**DATA FOR THIS EXERCISE**.
==*==

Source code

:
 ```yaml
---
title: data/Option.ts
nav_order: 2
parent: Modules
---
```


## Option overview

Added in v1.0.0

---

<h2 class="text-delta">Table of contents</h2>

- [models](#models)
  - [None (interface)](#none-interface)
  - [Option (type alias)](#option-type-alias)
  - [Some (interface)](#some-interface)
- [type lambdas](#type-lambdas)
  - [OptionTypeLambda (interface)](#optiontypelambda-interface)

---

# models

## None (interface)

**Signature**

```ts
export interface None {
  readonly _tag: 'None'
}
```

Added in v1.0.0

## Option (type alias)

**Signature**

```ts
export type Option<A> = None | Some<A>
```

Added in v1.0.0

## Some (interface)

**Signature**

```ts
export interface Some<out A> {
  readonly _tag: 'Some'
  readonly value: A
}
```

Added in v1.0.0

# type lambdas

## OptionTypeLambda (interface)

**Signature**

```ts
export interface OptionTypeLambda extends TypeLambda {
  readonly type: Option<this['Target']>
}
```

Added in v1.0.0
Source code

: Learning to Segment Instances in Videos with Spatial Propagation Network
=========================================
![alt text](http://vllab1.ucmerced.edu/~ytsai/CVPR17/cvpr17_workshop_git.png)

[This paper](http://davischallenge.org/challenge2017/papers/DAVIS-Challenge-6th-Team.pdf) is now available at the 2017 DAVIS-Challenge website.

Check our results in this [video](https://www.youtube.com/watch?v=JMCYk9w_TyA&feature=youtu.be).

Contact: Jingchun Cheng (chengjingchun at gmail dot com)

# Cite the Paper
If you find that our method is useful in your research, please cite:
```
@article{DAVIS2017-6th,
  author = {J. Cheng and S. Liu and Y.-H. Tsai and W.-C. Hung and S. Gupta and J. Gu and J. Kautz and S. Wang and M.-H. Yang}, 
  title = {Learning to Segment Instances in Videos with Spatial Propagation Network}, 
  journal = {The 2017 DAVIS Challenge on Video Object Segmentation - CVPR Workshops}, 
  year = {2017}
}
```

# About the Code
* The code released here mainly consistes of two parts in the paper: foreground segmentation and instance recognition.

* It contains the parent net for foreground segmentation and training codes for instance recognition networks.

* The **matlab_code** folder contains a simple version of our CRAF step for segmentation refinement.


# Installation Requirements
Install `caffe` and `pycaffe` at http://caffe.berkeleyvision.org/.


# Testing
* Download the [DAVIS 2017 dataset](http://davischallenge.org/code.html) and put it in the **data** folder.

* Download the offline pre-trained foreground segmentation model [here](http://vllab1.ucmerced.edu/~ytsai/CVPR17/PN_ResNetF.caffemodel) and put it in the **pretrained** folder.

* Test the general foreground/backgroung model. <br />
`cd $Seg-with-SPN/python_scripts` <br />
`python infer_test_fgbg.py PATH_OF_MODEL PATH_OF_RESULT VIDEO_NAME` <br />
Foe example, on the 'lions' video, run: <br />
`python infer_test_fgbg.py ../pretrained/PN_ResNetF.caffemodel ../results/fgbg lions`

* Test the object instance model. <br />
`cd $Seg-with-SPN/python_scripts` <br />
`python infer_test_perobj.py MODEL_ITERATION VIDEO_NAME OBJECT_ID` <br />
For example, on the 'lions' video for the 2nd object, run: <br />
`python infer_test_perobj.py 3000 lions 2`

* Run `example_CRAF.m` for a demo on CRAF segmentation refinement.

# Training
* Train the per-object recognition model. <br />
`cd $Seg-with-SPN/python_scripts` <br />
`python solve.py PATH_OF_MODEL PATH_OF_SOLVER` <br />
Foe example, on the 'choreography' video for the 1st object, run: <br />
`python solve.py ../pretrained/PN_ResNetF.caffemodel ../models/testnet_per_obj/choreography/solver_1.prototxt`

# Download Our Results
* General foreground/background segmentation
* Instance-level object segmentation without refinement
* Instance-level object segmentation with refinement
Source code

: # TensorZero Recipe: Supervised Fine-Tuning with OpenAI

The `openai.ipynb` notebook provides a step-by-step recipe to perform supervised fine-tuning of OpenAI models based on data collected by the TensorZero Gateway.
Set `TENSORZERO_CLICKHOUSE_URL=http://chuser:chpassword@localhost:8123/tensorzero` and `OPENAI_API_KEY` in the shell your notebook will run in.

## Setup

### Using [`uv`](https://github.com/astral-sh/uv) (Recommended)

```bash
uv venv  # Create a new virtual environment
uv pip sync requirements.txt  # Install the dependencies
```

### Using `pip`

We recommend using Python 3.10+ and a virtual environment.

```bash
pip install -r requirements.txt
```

==*==

**ACTIVITY**. The task requires an exact copy of all the lines above.

**OUTPUT**.
Source code

:
 ```yaml
---
title: data/Option.ts
nav_order: 2
parent: Modules
---
```


## Option overview

Added in v1.0.0

---

<h2 class="text-delta">Table of contents</h2>

- [models](#models)
  - [None (interface)](#none-interface)
  - [Option (type alias)](#option-type-alias)
  - [Some (interface)](#some-interface)
- [type lambdas](#type-lambdas)
  - [OptionTypeLambda (interface)](#optiontypelambda-interface)

---

# models

## None (interface)

**Signature**

```ts
export interface None {
  readonly _tag: 'None'
}
```

Added in v1.0.0

## Option (type alias)

**Signature**

```ts
export type Option<A> = None | Some<A>
```

Added in v1.0.0

## Some (interface)

**Signature**

```ts
export interface Some<out A> {
  readonly _tag: 'Some'
  readonly value: A
}
```

Added in v1.0.0

# type lambdas

## OptionTypeLambda (interface)

**Signature**

```ts
export interface OptionTypeLambda extends TypeLambda {
  readonly type: Option<this['Target']>
}
```

Added in v1.0.0
Source code

: Learning to Segment Instances in Videos with Spatial Propagation Network
=========================================
![alt text](http://vllab1.ucmerced.edu/~ytsai/CVPR17/cvpr17_workshop_git.png)

[This paper](http://davischallenge.org/challenge2017/papers/DAVIS-Challenge-6th-Team.pdf) is now available at the 2017 DAVIS-Challenge website.

Check our results in this [video](https://www.youtube.com/watch?v=JMCYk9w_TyA&feature=youtu.be).

Contact: Jingchun Cheng (chengjingchun at gmail dot com)

# Cite the Paper
If you find that our method is useful in your research, please cite:
```
@article{DAVIS2017-6th,
  author = {J. Cheng and S. Liu and Y.-H. Tsai and W.-C. Hung and S. Gupta and J. Gu and J. Kautz and S. Wang and M.-H. Yang}, 
  title = {Learning to Segment Instances in Videos with Spatial Propagation Network}, 
  journal = {The 2017 DAVIS Challenge on Video Object Segmentation - CVPR Workshops}, 
  year = {2017}
}
```

# About the Code
* The code released here mainly consistes of two parts in the paper: foreground segmentation and instance recognition.

* It contains the parent net for foreground segmentation and training codes for instance recognition networks.

* The **matlab_code** folder contains a simple version of our CRAF step for segmentation refinement.


# Installation Requirements
Install `caffe` and `pycaffe` at http://caffe.berkeleyvision.org/.


# Testing
* Download the [DAVIS 2017 dataset](http://davischallenge.org/code.html) and put it in the **data** folder.

* Download the offline pre-trained foreground segmentation model [here](http://vllab1.ucmerced.edu/~ytsai/CVPR17/PN_ResNetF.caffemodel) and put it in the **pretrained** folder.

* Test the general foreground/backgroung model. <br />
`cd $Seg-with-SPN/python_scripts` <br />
`python infer_test_fgbg.py PATH_OF_MODEL PATH_OF_RESULT VIDEO_NAME` <br />
Foe example, on the 'lions' video, run: <br />
`python infer_test_fgbg.py ../pretrained/PN_ResNetF.caffemodel ../results/fgbg lions`

* Test the object instance model. <br />
`cd $Seg-with-SPN/python_scripts` <br />
`python infer_test_perobj.py MODEL_ITERATION VIDEO_NAME OBJECT_ID` <br />
For example, on the 'lions' video for the 2nd object, run: <br />
`python infer_test_perobj.py 3000 lions 2`

* Run `example_CRAF.m` for a demo on CRAF segmentation refinement.

# Training
* Train the per-object recognition model. <br />
`cd $Seg-with-SPN/python_scripts` <br />
`python solve.py PATH_OF_MODEL PATH_OF_SOLVER` <br />
Foe example, on the 'choreography' video for the 1st object, run: <br />
`python solve.py ../pretrained/PN_ResNetF.caffemodel ../models/testnet_per_obj/choreography/solver_1.prototxt`

# Download Our Results
* General foreground/background segmentation
* Instance-level object segmentation without refinement
* Instance-level object segmentation with refinement
Source code

: # TensorZero Recipe: Supervised Fine-Tuning with OpenAI

The `openai.ipynb` notebook provides a step-by-step recipe to perform supervised fine-tuning of OpenAI models based on data collected by the TensorZero Gateway.
Set `TENSORZERO_CLICKHOUSE_URL=http://chuser:chpassword@localhost:8123/tensorzero` and `OPENAI_API_KEY` in the shell your notebook will run in.

## Setup

### Using [`uv`](https://github.com/astral-sh/uv) (Recommended)

```bash
uv venv  # Create a new virtual environment
uv pip sync requirements.txt  # Install the dependencies
```

### Using `pip`

We recommend using Python 3.10+ and a virtual environment.

```bash
pip install -r requirements.txt
```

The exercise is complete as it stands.